(Saved entries)
════════

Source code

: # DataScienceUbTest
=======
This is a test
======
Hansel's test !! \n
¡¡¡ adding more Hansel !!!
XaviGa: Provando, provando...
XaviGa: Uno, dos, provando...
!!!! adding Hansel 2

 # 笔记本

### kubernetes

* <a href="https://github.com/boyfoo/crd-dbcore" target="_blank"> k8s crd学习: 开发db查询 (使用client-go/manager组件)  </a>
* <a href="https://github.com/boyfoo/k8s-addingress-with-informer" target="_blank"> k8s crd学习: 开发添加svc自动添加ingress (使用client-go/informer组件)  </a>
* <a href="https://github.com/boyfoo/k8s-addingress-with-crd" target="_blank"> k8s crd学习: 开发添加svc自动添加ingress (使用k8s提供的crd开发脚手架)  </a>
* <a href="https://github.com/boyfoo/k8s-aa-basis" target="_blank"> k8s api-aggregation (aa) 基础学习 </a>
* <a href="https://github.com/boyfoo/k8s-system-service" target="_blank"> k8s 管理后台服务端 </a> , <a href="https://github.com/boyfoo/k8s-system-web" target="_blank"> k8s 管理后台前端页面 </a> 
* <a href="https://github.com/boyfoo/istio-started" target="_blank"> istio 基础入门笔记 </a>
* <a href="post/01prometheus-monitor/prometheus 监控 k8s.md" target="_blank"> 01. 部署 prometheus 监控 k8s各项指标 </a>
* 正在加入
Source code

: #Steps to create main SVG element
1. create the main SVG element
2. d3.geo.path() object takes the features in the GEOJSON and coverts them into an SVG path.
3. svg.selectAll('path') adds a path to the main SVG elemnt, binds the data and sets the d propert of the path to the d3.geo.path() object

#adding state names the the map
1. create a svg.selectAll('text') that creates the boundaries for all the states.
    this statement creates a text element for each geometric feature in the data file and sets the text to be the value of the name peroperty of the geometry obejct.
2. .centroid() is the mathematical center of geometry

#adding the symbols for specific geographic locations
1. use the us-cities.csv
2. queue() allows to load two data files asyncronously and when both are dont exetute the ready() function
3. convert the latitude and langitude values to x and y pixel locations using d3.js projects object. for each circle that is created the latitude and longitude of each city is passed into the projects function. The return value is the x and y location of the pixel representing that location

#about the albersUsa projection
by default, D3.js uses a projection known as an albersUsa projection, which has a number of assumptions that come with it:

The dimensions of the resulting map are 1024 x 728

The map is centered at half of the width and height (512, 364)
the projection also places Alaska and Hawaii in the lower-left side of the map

════════

__YOUR ASSIGNMENT__: Reproduce precisely, and with no line left out, each line from the top of the entries through the line that carries "2. queue() allows".

__EXERCISE SOLUTION__:
Source code

: # DataScienceUbTest
=======
This is a test
======
Hansel's test !! \n
¡¡¡ adding more Hansel !!!
XaviGa: Provando, provando...
XaviGa: Uno, dos, provando...
!!!! adding Hansel 2

 # 笔记本

### kubernetes

* <a href="https://github.com/boyfoo/crd-dbcore" target="_blank"> k8s crd学习: 开发db查询 (使用client-go/manager组件)  </a>
* <a href="https://github.com/boyfoo/k8s-addingress-with-informer" target="_blank"> k8s crd学习: 开发添加svc自动添加ingress (使用client-go/informer组件)  </a>
* <a href="https://github.com/boyfoo/k8s-addingress-with-crd" target="_blank"> k8s crd学习: 开发添加svc自动添加ingress (使用k8s提供的crd开发脚手架)  </a>
* <a href="https://github.com/boyfoo/k8s-aa-basis" target="_blank"> k8s api-aggregation (aa) 基础学习 </a>
* <a href="https://github.com/boyfoo/k8s-system-service" target="_blank"> k8s 管理后台服务端 </a> , <a href="https://github.com/boyfoo/k8s-system-web" target="_blank"> k8s 管理后台前端页面 </a> 
* <a href="https://github.com/boyfoo/istio-started" target="_blank"> istio 基础入门笔记 </a>
* <a href="post/01prometheus-monitor/prometheus 监控 k8s.md" target="_blank"> 01. 部署 prometheus 监控 k8s各项指标 </a>
* 正在加入
Source code

: #Steps to create main SVG element
1. create the main SVG element
2. d3.geo.path() object takes the features in the GEOJSON and coverts them into an SVG path.
3. svg.selectAll('path') adds a path to the main SVG elemnt, binds the data and sets the d propert of the path to the d3.geo.path() object

#adding state names the the map
1. create a svg.selectAll('text') that creates the boundaries for all the states.
    this statement creates a text element for each geometric feature in the data file and sets the text to be the value of the name peroperty of the geometry obejct.
2. .centroid() is the mathematical center of geometry

#adding the symbols for specific geographic locations
1. use the us-cities.csv
2. queue() allows to load two data files asyncronously and when both are dont exetute the ready() function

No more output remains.